# [EXERCISE GOAL]
Wherever a line in the data holds the word "label", pull that line out.

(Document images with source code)

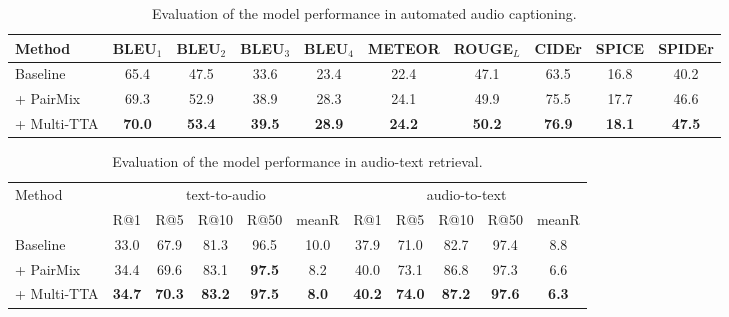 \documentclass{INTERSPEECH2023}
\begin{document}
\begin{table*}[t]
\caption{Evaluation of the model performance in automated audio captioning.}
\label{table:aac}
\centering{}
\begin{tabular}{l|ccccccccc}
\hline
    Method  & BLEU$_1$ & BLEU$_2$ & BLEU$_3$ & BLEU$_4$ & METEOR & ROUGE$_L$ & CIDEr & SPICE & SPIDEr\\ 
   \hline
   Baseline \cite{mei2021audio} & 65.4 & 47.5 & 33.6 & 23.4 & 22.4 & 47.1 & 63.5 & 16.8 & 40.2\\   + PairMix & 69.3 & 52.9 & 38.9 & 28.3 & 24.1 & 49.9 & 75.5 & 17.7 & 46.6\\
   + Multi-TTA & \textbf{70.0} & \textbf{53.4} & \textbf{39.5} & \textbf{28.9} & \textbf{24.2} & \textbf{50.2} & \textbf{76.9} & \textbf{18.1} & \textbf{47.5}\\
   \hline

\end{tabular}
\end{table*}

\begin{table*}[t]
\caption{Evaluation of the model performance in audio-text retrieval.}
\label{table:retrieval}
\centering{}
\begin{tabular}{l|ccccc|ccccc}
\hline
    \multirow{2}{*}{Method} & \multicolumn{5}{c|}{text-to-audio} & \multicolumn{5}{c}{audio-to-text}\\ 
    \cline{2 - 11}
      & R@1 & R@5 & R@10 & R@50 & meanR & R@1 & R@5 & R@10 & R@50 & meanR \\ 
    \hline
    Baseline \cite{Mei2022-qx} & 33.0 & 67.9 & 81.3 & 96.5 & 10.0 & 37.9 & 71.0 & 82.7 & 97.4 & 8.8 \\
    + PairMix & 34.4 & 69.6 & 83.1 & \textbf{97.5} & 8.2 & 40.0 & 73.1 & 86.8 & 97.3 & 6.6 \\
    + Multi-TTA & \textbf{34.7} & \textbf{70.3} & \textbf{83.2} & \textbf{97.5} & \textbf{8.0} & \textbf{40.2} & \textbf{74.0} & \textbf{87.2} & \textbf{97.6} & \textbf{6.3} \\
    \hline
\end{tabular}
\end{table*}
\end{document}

...

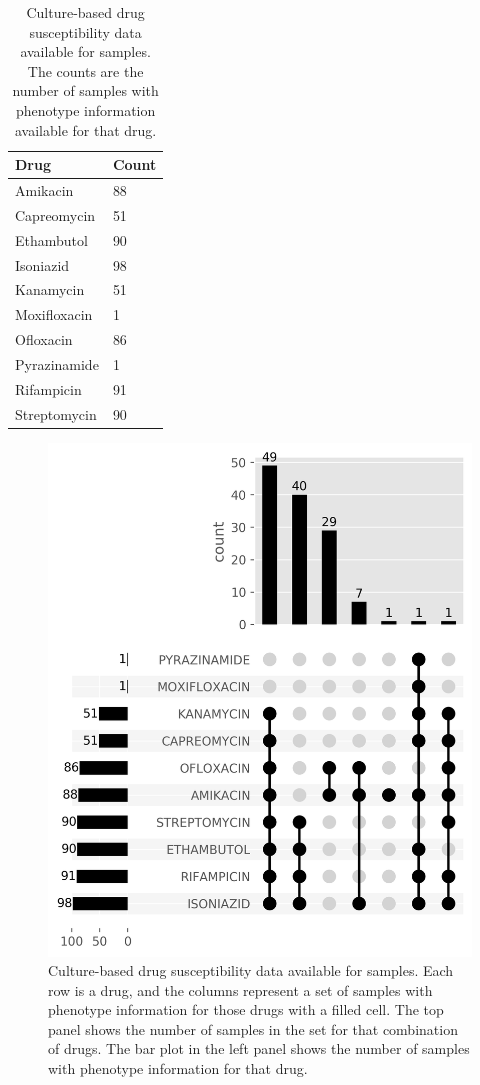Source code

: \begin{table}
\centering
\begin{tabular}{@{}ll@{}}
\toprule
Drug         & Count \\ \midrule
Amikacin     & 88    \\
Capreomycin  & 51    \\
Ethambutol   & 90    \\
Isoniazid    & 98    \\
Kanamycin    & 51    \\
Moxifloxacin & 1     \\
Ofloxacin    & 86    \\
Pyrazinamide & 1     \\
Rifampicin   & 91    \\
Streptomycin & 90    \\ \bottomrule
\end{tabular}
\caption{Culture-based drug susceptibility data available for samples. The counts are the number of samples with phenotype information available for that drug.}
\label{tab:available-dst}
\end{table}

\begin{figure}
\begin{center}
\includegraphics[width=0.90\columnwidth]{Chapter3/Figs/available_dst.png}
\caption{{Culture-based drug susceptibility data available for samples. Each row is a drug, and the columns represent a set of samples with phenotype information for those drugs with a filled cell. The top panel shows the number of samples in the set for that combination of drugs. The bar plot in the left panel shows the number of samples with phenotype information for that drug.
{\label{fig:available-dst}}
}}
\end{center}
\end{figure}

# [RESULT OF THIS TASK]
\label{table:aac}
\label{table:retrieval}
\label{tab:available-dst}
{\label{fig:available-dst}}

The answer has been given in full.